> Information
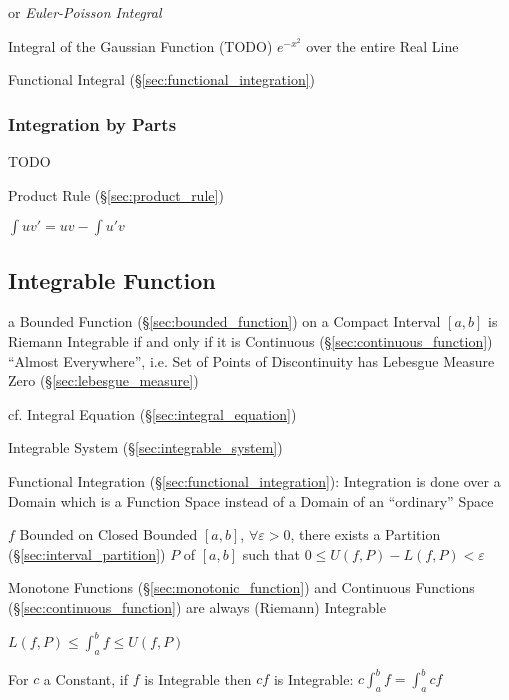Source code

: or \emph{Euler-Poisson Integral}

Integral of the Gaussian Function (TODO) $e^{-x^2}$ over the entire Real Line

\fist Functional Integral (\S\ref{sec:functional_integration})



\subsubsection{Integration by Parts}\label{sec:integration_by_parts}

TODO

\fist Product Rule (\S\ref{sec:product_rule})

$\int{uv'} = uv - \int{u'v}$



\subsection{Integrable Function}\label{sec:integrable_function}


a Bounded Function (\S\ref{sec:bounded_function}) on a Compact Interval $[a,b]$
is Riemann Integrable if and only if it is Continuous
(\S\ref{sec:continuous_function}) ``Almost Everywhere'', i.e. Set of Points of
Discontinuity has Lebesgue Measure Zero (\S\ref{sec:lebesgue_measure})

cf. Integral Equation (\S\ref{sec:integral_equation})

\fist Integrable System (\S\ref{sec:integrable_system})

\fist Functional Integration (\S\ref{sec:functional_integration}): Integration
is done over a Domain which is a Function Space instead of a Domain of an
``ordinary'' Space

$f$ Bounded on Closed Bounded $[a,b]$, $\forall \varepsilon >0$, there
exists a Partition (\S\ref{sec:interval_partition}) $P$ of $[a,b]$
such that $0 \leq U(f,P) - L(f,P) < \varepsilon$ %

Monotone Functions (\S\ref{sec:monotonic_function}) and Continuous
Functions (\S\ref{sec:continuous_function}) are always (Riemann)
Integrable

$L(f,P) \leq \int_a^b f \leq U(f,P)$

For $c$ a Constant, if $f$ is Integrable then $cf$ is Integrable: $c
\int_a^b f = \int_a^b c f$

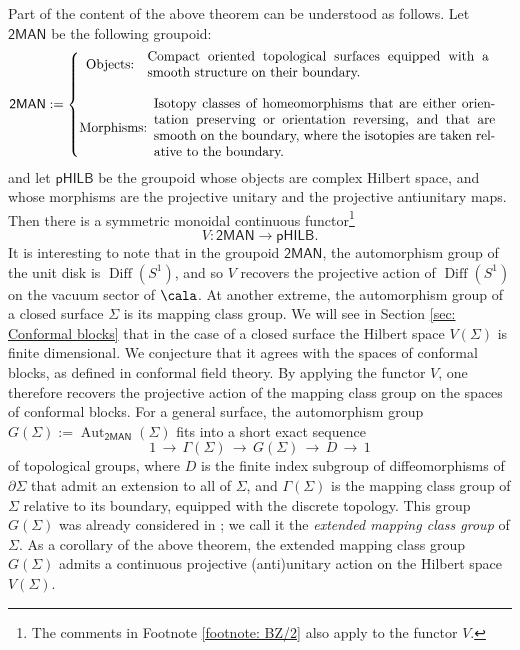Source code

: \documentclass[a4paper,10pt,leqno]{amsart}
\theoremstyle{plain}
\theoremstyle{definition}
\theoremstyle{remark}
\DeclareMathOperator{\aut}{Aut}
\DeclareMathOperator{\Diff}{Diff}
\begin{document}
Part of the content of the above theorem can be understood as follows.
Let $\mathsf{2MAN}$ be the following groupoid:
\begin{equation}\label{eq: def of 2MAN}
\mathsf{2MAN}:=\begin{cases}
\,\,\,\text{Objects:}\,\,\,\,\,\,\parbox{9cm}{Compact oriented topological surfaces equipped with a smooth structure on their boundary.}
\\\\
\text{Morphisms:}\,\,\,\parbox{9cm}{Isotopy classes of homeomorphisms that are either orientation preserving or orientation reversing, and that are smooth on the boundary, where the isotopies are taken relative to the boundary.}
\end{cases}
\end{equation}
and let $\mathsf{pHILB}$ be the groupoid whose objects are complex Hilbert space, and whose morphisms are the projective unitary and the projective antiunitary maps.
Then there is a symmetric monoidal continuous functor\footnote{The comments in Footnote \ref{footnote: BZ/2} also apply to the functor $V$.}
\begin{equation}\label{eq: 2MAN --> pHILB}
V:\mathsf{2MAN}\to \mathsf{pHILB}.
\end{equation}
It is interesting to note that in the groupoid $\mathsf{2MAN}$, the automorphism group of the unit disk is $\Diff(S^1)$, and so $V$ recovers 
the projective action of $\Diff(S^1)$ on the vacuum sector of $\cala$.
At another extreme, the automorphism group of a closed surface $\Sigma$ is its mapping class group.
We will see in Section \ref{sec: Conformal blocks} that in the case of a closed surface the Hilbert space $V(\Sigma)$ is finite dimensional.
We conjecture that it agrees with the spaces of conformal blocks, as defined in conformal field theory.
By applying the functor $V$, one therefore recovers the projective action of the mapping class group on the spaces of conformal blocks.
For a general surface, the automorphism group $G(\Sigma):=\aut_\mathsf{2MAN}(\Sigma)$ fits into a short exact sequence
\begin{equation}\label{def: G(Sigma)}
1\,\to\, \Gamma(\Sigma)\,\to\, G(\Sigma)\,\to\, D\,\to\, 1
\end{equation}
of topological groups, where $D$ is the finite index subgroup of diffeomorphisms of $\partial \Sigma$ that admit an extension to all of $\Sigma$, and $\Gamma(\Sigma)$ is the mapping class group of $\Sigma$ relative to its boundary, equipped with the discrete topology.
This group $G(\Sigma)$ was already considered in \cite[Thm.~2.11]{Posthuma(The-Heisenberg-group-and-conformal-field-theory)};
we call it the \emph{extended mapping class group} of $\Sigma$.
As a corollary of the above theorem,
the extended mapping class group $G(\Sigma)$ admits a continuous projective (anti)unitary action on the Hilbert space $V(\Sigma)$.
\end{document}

> Activity
Where an entry contains an image, drop the image and copy everything else word for word.

> Response
Source code

: or \emph{Euler-Poisson Integral}

Integral of the Gaussian Function (TODO) $e^{-x^2}$ over the entire Real Line

\fist Functional Integral (\S\ref{sec:functional_integration})



\subsubsection{Integration by Parts}\label{sec:integration_by_parts}

TODO

\fist Product Rule (\S\ref{sec:product_rule})

$\int{uv'} = uv - \int{u'v}$



\subsection{Integrable Function}\label{sec:integrable_function}


a Bounded Function (\S\ref{sec:bounded_function}) on a Compact Interval $[a,b]$
is Riemann Integrable if and only if it is Continuous
(\S\ref{sec:continuous_function}) ``Almost Everywhere'', i.e. Set of Points of
Discontinuity has Lebesgue Measure Zero (\S\ref{sec:lebesgue_measure})

cf. Integral Equation (\S\ref{sec:integral_equation})

\fist Integrable System (\S\ref{sec:integrable_system})

\fist Functional Integration (\S\ref{sec:functional_integration}): Integration
is done over a Domain which is a Function Space instead of a Domain of an
``ordinary'' Space

$f$ Bounded on Closed Bounded $[a,b]$, $\forall \varepsilon >0$, there
exists a Partition (\S\ref{sec:interval_partition}) $P$ of $[a,b]$
such that $0 \leq U(f,P) - L(f,P) < \varepsilon$ %

Monotone Functions (\S\ref{sec:monotonic_function}) and Continuous
Functions (\S\ref{sec:continuous_function}) are always (Riemann)
Integrable

$L(f,P) \leq \int_a^b f \leq U(f,P)$

For $c$ a Constant, if $f$ is Integrable then $cf$ is Integrable: $c
\int_a^b f = \int_a^b c f$

Source code

: \documentclass[a4paper,10pt,leqno]{amsart}
\theoremstyle{plain}
\theoremstyle{definition}
\theoremstyle{remark}
\DeclareMathOperator{\aut}{Aut}
\DeclareMathOperator{\Diff}{Diff}
\begin{document}
Part of the content of the above theorem can be understood as follows.
Let $\mathsf{2MAN}$ be the following groupoid:
\begin{equation}\label{eq: def of 2MAN}
\mathsf{2MAN}:=\begin{cases}
\,\,\,\text{Objects:}\,\,\,\,\,\,\parbox{9cm}{Compact oriented topological surfaces equipped with a smooth structure on their boundary.}
\\\\
\text{Morphisms:}\,\,\,\parbox{9cm}{Isotopy classes of homeomorphisms that are either orientation preserving or orientation reversing, and that are smooth on the boundary, where the isotopies are taken relative to the boundary.}
\end{cases}
\end{equation}
and let $\mathsf{pHILB}$ be the groupoid whose objects are complex Hilbert space, and whose morphisms are the projective unitary and the projective antiunitary maps.
Then there is a symmetric monoidal continuous functor\footnote{The comments in Footnote \ref{footnote: BZ/2} also apply to the functor $V$.}
\begin{equation}\label{eq: 2MAN --> pHILB}
V:\mathsf{2MAN}\to \mathsf{pHILB}.
\end{equation}
It is interesting to note that in the groupoid $\mathsf{2MAN}$, the automorphism group of the unit disk is $\Diff(S^1)$, and so $V$ recovers 
the projective action of $\Diff(S^1)$ on the vacuum sector of $\cala$.
At another extreme, the automorphism group of a closed surface $\Sigma$ is its mapping class group.
We will see in Section \ref{sec: Conformal blocks} that in the case of a closed surface the Hilbert space $V(\Sigma)$ is finite dimensional.
We conjecture that it agrees with the spaces of conformal blocks, as defined in conformal field theory.
By applying the functor $V$, one therefore recovers the projective action of the mapping class group on the spaces of conformal blocks.
For a general surface, the automorphism group $G(\Sigma):=\aut_\mathsf{2MAN}(\Sigma)$ fits into a short exact sequence
\begin{equation}\label{def: G(Sigma)}
1\,\to\, \Gamma(\Sigma)\,\to\, G(\Sigma)\,\to\, D\,\to\, 1
\end{equation}
of topological groups, where $D$ is the finite index subgroup of diffeomorphisms of $\partial \Sigma$ that admit an extension to all of $\Sigma$, and $\Gamma(\Sigma)$ is the mapping class group of $\Sigma$ relative to its boundary, equipped with the discrete topology.
This group $G(\Sigma)$ was already considered in \cite[Thm.~2.11]{Posthuma(The-Heisenberg-group-and-conformal-field-theory)};
we call it the \emph{extended mapping class group} of $\Sigma$.
As a corollary of the above theorem,
the extended mapping class group $G(\Sigma)$ admits a continuous projective (anti)unitary action on the Hilbert space $V(\Sigma)$.
\end{document}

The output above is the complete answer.